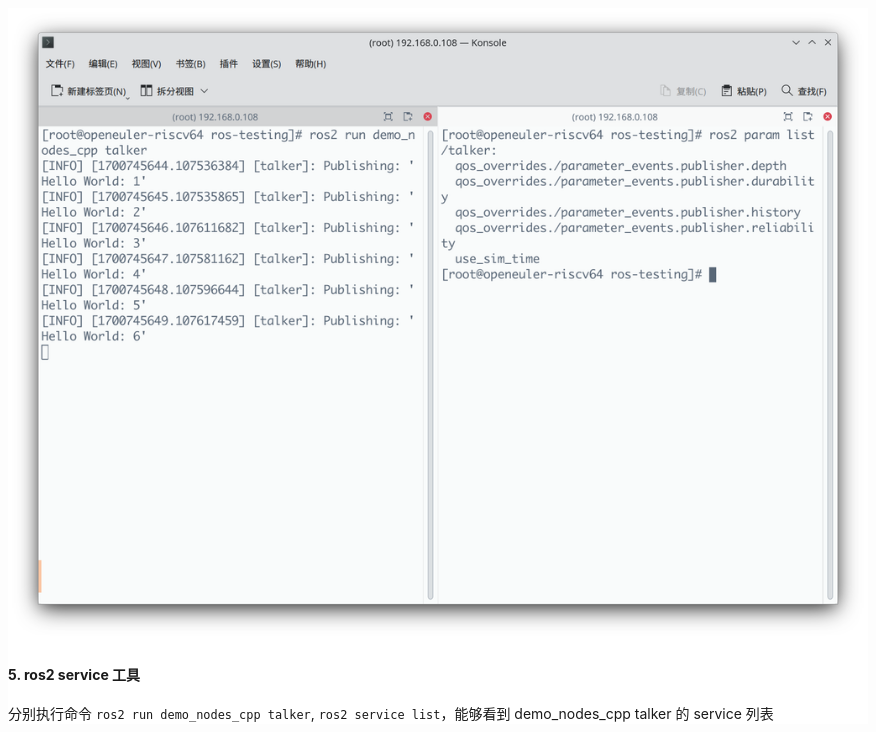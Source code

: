 ![image-20231123212058791](./img/image-20231123212058791.png)

#### 5. ros2 service 工具

分别执行命令 `ros2 run demo_nodes_cpp talker`, `ros2 service list`，能够看到 demo_nodes_cpp talker 的 service 列表
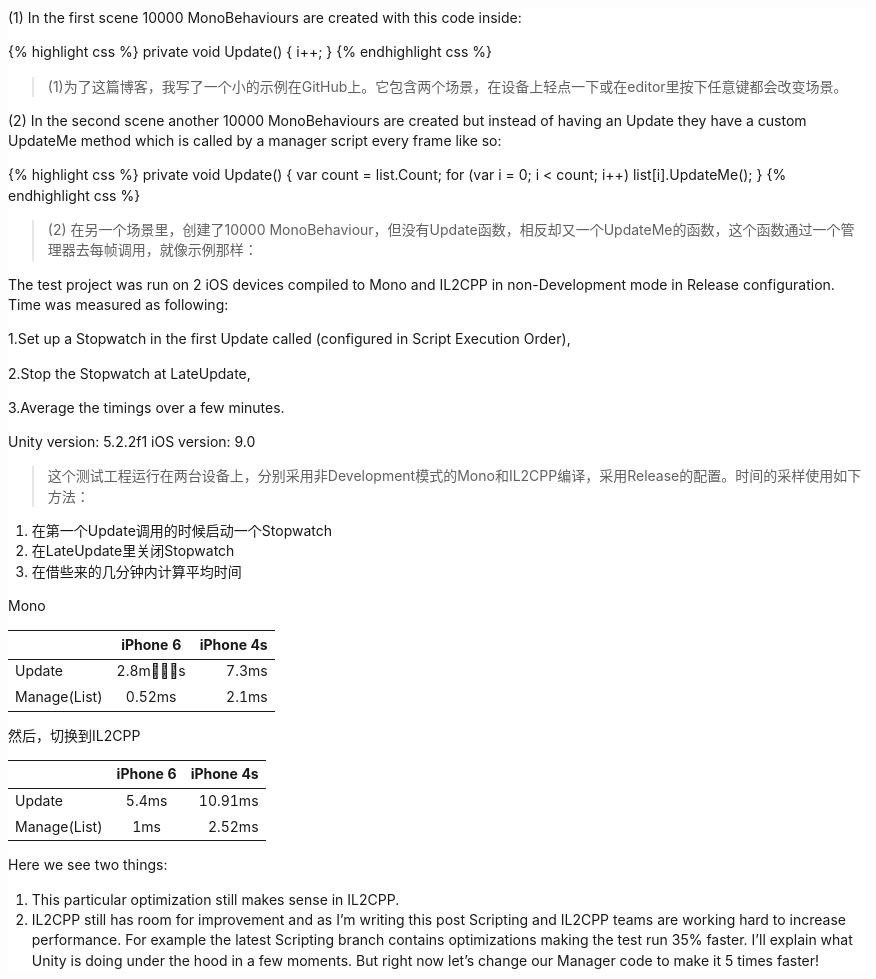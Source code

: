 (1) In the first scene 10000 MonoBehaviours are created with this code inside:

{% highlight css %}
private void Update() {
    i++;
}
{% endhighlight css %}

>(1)为了这篇博客，我写了一个小的示例在GitHub上。它包含两个场景，在设备上轻点一下或在editor里按下任意键都会改变场景。

(2) In the second scene another 10000 MonoBehaviours are created but instead of having an Update they have a custom UpdateMe method which is called by a manager script every frame like so:

{% highlight css %}
private void Update() {
    var count = list.Count;
    for (var i = 0; i < count; i++) list[i].UpdateMe();
}
{% endhighlight css %}

>(2) 在另一个场景里，创建了10000 MonoBehaviour，但没有Update函数，相反却又一个UpdateMe的函数，这个函数通过一个管理器去每帧调用，就像示例那样：

The test project was run on 2 iOS devices compiled to Mono and IL2CPP in non-Development mode in Release configuration. Time was measured as following:

1.Set up a Stopwatch in the first Update called (configured in Script Execution Order),

2.Stop the Stopwatch at LateUpdate,

3.Average the timings over a few minutes.

Unity version: 5.2.2f1
 iOS version: 9.0

>这个测试工程运行在两台设备上，分别采用非Development模式的Mono和IL2CPP编译，采用Release的配置。时间的采样使用如下方法：
1. 在第一个Update调用的时候启动一个Stopwatch
2. 在LateUpdate里关闭Stopwatch
3. 在借些来的几分钟内计算平均时间

Mono

|         | iPhone 6           | iPhone 4s  |
| ------------- |:-------------:| -----:|
| Update        | 2.8ms         | 7.3ms |
| Manage(List)  | 0.52ms      | 2.1ms |

然后，切换到IL2CPP

|         | iPhone 6           | iPhone 4s  |
| ------------- |:-------------:| -----:|
| Update        | 5.4ms         | 10.91ms |
| Manage(List)  | 1ms      | 2.52ms |

Here we see two things:

1. This particular optimization still makes sense in IL2CPP.
2. IL2CPP still has room for improvement and as I’m writing this post Scripting and IL2CPP teams are working hard to increase performance. For example the latest Scripting branch contains optimizations making the test run 35% faster.
I’ll explain what Unity is doing under the hood in a few moments. But right now let’s change our Manager code to make it 5 times faster!
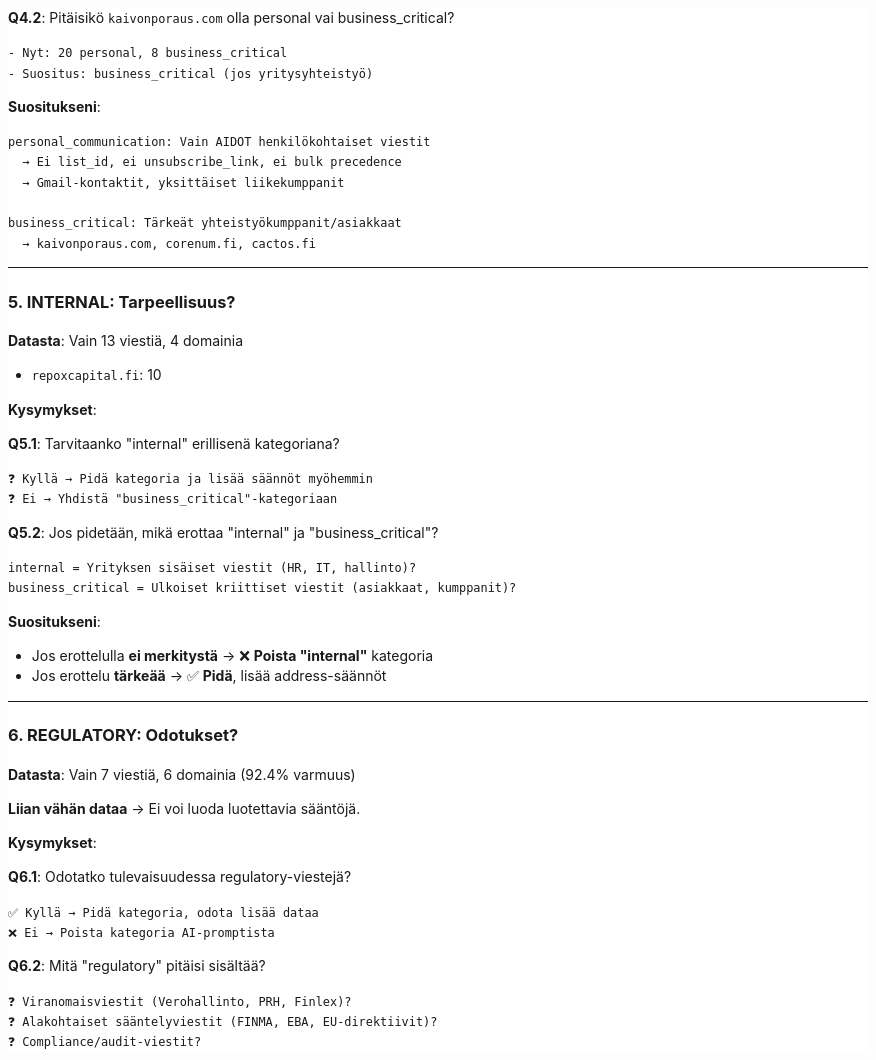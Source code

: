 **Q4.2**: Pitäisikö `kaivonporaus.com` olla personal vai business_critical?
```
- Nyt: 20 personal, 8 business_critical
- Suositus: business_critical (jos yritysyhteistyö)
```

**Suositukseni**:
```
personal_communication: Vain AIDOT henkilökohtaiset viestit
  → Ei list_id, ei unsubscribe_link, ei bulk precedence
  → Gmail-kontaktit, yksittäiset liikekumppanit

business_critical: Tärkeät yhteistyökumppanit/asiakkaat
  → kaivonporaus.com, corenum.fi, cactos.fi
```

---

### 5. **INTERNAL: Tarpeellisuus?**

**Datasta**: Vain 13 viestiä, 4 domainia
- `repoxcapital.fi`: 10

**Kysymykset**:

**Q5.1**: Tarvitaanko "internal" erillisenä kategoriana?
```
❓ Kyllä → Pidä kategoria ja lisää säännöt myöhemmin
❓ Ei → Yhdistä "business_critical"-kategoriaan
```

**Q5.2**: Jos pidetään, mikä erottaa "internal" ja "business_critical"?
```
internal = Yrityksen sisäiset viestit (HR, IT, hallinto)?
business_critical = Ulkoiset kriittiset viestit (asiakkaat, kumppanit)?
```

**Suositukseni**:
- Jos erottelulla **ei merkitystä** → ❌ **Poista "internal"** kategoria
- Jos erottelu **tärkeää** → ✅ **Pidä**, lisää address-säännöt

---

### 6. **REGULATORY: Odotukset?**

**Datasta**: Vain 7 viestiä, 6 domainia (92.4% varmuus)

**Liian vähän dataa** → Ei voi luoda luotettavia sääntöjä.

**Kysymykset**:

**Q6.1**: Odotatko tulevaisuudessa regulatory-viestejä?
```
✅ Kyllä → Pidä kategoria, odota lisää dataa
❌ Ei → Poista kategoria AI-promptista
```

**Q6.2**: Mitä "regulatory" pitäisi sisältää?
```
❓ Viranomaisviestit (Verohallinto, PRH, Finlex)?
❓ Alakohtaiset sääntelyviestit (FINMA, EBA, EU-direktiivit)?
❓ Compliance/audit-viestit?
```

=-=-=-=-=

● **TASK ITEM**
Every line that holds the word "service" should be copied from the records above.

● **YOUR RESPONSE**
#### 5. ros2 service 工具
分别执行命令 `ros2 run demo_nodes_cpp talker`, `ros2 service list`，能够看到 demo_nodes_cpp talker 的 service 列表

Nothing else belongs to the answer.